Back on Blogger, I titled this blog “A Writer Reads.” I was in graduate school, in my apprenticeship years, and all the best writers I talked to said the same thing, that the secret to being a good writer was to read a lot and write a lot. In those years, I’d set a regimen to read 100 pages and write 1,000 words each day, at least five days a week.

Having a blog to report to was a way to keep me on task, and over the years I’ve thought of it as being my version of Henry James’s Notebooks. Now I’ve got a library of books in my living room, and since starting this blog, I’ve completed three novels, one novella, and a book’s worth of short stories. Some of the stories have been published, and I’m shopping around one of the novels.

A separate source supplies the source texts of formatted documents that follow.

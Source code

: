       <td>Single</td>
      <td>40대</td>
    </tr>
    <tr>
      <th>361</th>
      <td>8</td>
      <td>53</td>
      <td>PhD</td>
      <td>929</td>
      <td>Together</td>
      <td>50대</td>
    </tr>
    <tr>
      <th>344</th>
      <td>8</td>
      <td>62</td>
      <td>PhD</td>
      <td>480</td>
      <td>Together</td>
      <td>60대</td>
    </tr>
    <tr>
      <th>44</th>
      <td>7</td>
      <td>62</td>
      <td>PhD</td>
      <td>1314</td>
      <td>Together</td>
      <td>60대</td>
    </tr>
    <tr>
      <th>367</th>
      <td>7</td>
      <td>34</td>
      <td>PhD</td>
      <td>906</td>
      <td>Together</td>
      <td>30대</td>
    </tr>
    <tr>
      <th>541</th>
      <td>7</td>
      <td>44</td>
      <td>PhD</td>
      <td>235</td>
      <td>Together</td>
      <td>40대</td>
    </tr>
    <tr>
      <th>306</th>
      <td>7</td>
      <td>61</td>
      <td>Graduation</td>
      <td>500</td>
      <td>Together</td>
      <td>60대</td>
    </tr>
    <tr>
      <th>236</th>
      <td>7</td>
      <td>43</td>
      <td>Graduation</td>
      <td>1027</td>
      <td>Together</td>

In short, reading and writing have become habit for me, and I think I’ve graduated from my apprenticeship years, at least as much as any writer ever does. If you follow blogs regularly, you know that unless the focus is current events, blog-writers eventually run out of content. I could keep writing about books I’m reading, but it would be more of the same, and I feel my time is better spent elsewhere.

Contact

One reason I moved from Blogger to this website is because an editor once left me a comment saying she liked one of my stories she’d read elsewhere. I stumbled on that comment by chance many months later and sent her a story and an apology for not responding sooner.

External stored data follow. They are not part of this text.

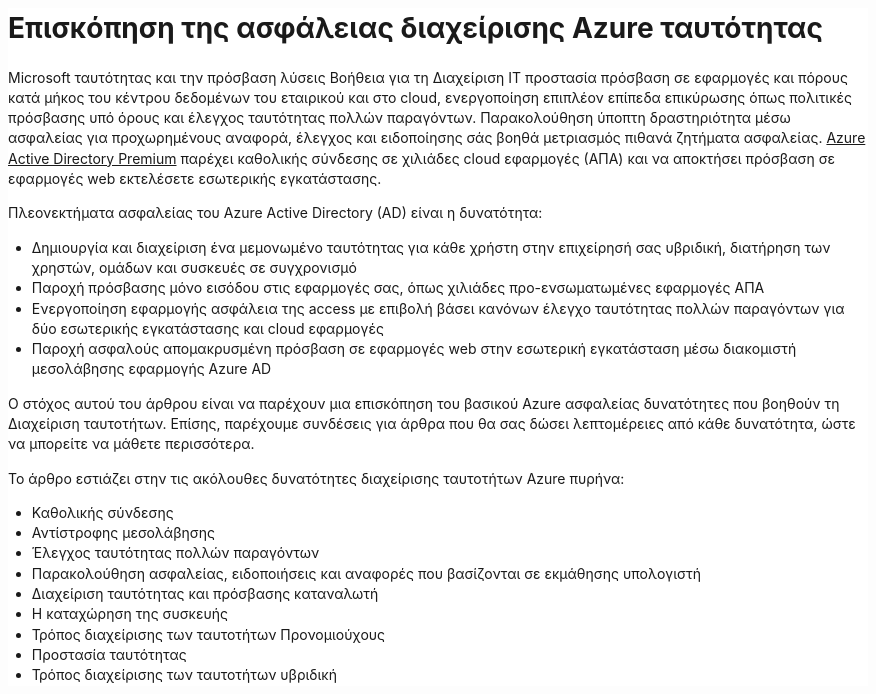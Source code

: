 <properties
   pageTitle="Επισκόπηση της ασφάλειας διαχείρισης Azure ταυτότητας | Microsoft Azure"
   description=" Microsoft ταυτότητας και την πρόσβαση λύσεις Βοήθεια για τη Διαχείριση IT προστασία πρόσβαση σε εφαρμογές και πόρους κατά μήκος του κέντρου δεδομένων του εταιρικού και στο cloud, ενεργοποίηση επιπλέον επίπεδα επικύρωσης όπως πολιτικές πρόσβασης υπό όρους και έλεγχος ταυτότητας πολλών παραγόντων. Σε αυτό το άρθρο παρέχει μια επισκόπηση του βασικού Azure ασφαλείας δυνατότητες που βοηθούν τη Διαχείριση ταυτοτήτων. "
   services="security"
   documentationCenter="na"
   authors="TerryLanfear"
   manager="MBaldwin"
   editor="TomSh"/>

<tags
   ms.service="security"
   ms.devlang="na"
   ms.topic="article"
   ms.tgt_pltfrm="na"
   ms.workload="na"
   ms.date="08/09/2016"
   ms.author="terrylan"/>

# <a name="azure-identity-management-security-overview"></a>Επισκόπηση της ασφάλειας διαχείρισης Azure ταυτότητας

Microsoft ταυτότητας και την πρόσβαση λύσεις Βοήθεια για τη Διαχείριση IT προστασία πρόσβαση σε εφαρμογές και πόρους κατά μήκος του κέντρου δεδομένων του εταιρικού και στο cloud, ενεργοποίηση επιπλέον επίπεδα επικύρωσης όπως πολιτικές πρόσβασης υπό όρους και έλεγχος ταυτότητας πολλών παραγόντων. Παρακολούθηση ύποπτη δραστηριότητα μέσω ασφαλείας για προχωρημένους αναφορά, έλεγχος και ειδοποίησης σάς βοηθά μετριασμός πιθανά ζητήματα ασφαλείας. [Azure Active Directory Premium](../active-directory/active-directory-editions.md) παρέχει καθολικής σύνδεσης σε χιλιάδες cloud εφαρμογές (ΑΠΑ) και να αποκτήσει πρόσβαση σε εφαρμογές web εκτελέσετε εσωτερικής εγκατάστασης.

Πλεονεκτήματα ασφαλείας του Azure Active Directory (AD) είναι η δυνατότητα:

- Δημιουργία και διαχείριση ένα μεμονωμένο ταυτότητας για κάθε χρήστη στην επιχείρησή σας υβριδική, διατήρηση των χρηστών, ομάδων και συσκευές σε συγχρονισμό
- Παροχή πρόσβασης μόνο εισόδου στις εφαρμογές σας, όπως χιλιάδες προ-ενσωματωμένες εφαρμογές ΑΠΑ
- Ενεργοποίηση εφαρμογής ασφάλεια της access με επιβολή βάσει κανόνων έλεγχο ταυτότητας πολλών παραγόντων για δύο εσωτερικής εγκατάστασης και cloud εφαρμογές
- Παροχή ασφαλούς απομακρυσμένη πρόσβαση σε εφαρμογές web στην εσωτερική εγκατάσταση μέσω διακομιστή μεσολάβησης εφαρμογής Azure AD

Ο στόχος αυτού του άρθρου είναι να παρέχουν μια επισκόπηση του βασικού Azure ασφαλείας δυνατότητες που βοηθούν τη Διαχείριση ταυτοτήτων. Επίσης, παρέχουμε συνδέσεις για άρθρα που θα σας δώσει λεπτομέρειες από κάθε δυνατότητα, ώστε να μπορείτε να μάθετε περισσότερα.  

Το άρθρο εστιάζει στην τις ακόλουθες δυνατότητες διαχείρισης ταυτοτήτων Azure πυρήνα:

- Καθολικής σύνδεσης
- Αντίστροφης μεσολάβησης
- Έλεγχος ταυτότητας πολλών παραγόντων
- Παρακολούθηση ασφαλείας, ειδοποιήσεις και αναφορές που βασίζονται σε εκμάθησης υπολογιστή
- Διαχείριση ταυτότητας και πρόσβασης καταναλωτή
- Η καταχώρηση της συσκευής
- Τρόπος διαχείρισης των ταυτοτήτων Προνομιούχους
- Προστασία ταυτότητας
- Τρόπος διαχείρισης των ταυτοτήτων υβριδική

Her magazine took my story, but I wanted to make sure I didn’t miss any other opportunities. I’m building my freelance business now, and I’m in still in what I’m calling the “look at me” phase. I’m marketing myself and trying to land clients. Right now I have some weeks of 75% work and 25% marketing, and other weeks of 25% work and 75% marketing. I suspect I’ll eventually be doing mostly work and occasional marketing.

So too as a fiction writer. I’m sending “look at me” letters to agents, trying to sell a book, but if all goes according to plan I’ll eventually be on the bookshelves rather than in my cyber-sandbox. But until then, my plan is to create a static home page for this site and archive the blog for the search engines until I have a book coming out.

Final comments

Check out this article in The Atlantic about Facebook making us lonely. The writer starts with an anecdote about a B movie star who died and wasn’t found for nearly a year. Her network had grown wide and shallow.

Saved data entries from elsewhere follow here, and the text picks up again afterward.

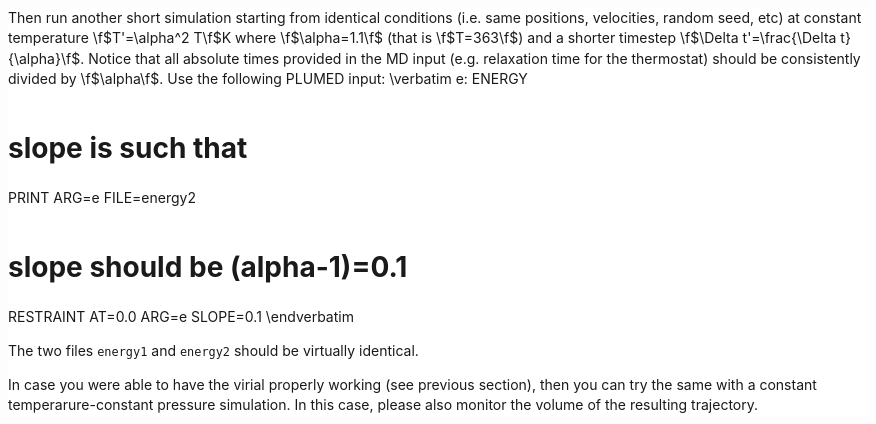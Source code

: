 Then run another short simulation starting from identical conditions (i.e. same positions, velocities, random seed, etc) at constant temperature
\f$T'=\alpha^2 T\f$K where  \f$\alpha=1.1\f$ (that is \f$T=363\f$) and a shorter timestep \f$\Delta t'=\frac{\Delta t}{\alpha}\f$.
Notice that all absolute times provided in the MD input (e.g. relaxation time for the thermostat) should be consistently divided by \f$\alpha\f$.
Use the following PLUMED input:
\verbatim
e: ENERGY
# slope is such that 
PRINT ARG=e FILE=energy2
# slope should be (alpha-1)=0.1
RESTRAINT AT=0.0 ARG=e SLOPE=0.1
\endverbatim

The two files `energy1` and `energy2` should be virtually identical.

In case you were able to have the virial properly working (see previous section), then you can try the same with a constant temperarure-constant pressure
simulation. In this case, please also monitor the volume of the resulting trajectory.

On Facebook, we accumulate friends from all the nooks and crannies of our lives, but with several hundred connections, I believe it’s impossible to sustain anything meaningful. My recent posts there mainly have been links to interesting articles elsewhere, and when I log in I mostly do so to find some interesting meme, such as Texts From Hillary. A wide network, shallow connections.

The internet is full of such trends, sparks that flare briefly and fade just as fast—a Tweet, an infograph, a blog post. Trying to create a more sustained fire might be anachronistic, but in response, I’d quote the epilogue to Blood Meridian, which seems to be about a Gnostic hero carrying the fire in the face of an indifferent world:

In the dawn there is a man progressing over the plain by means of holes which he is making in the ground. He uses an implement with two handles and he chucks it into the hole and he enkindles the stone in the hole with his steel hole by hole striking the fire out of the rock which God has put there. On the plain behind him are the wanderers in search of bones and those who do not search and they move haltingly in the light like mechanisms whose movements are monitored with escapement and pallet so that they appear restrained by a prudence or reflectiveness which has no inner reality and they cross in their progress one by one that track of holes that runs to the rim of the visible ground and which seems less the pursuit of some continuance than the verification of a principle, a validation of sequence and causality as if each round and perfect hole owed its existence to the one before it there on that prairie upon which are the bones and the gatherers of bones and those who do not gather. He strikes fire in the hole and draws out his steel. Then they all move on again.

My wife says I’m a pessimist about humanity’s future, though I might argue it’s an act of radical optimism to attempt to make lasting art in today’s culture. With that thought, I’m off to the desert to try to make fire.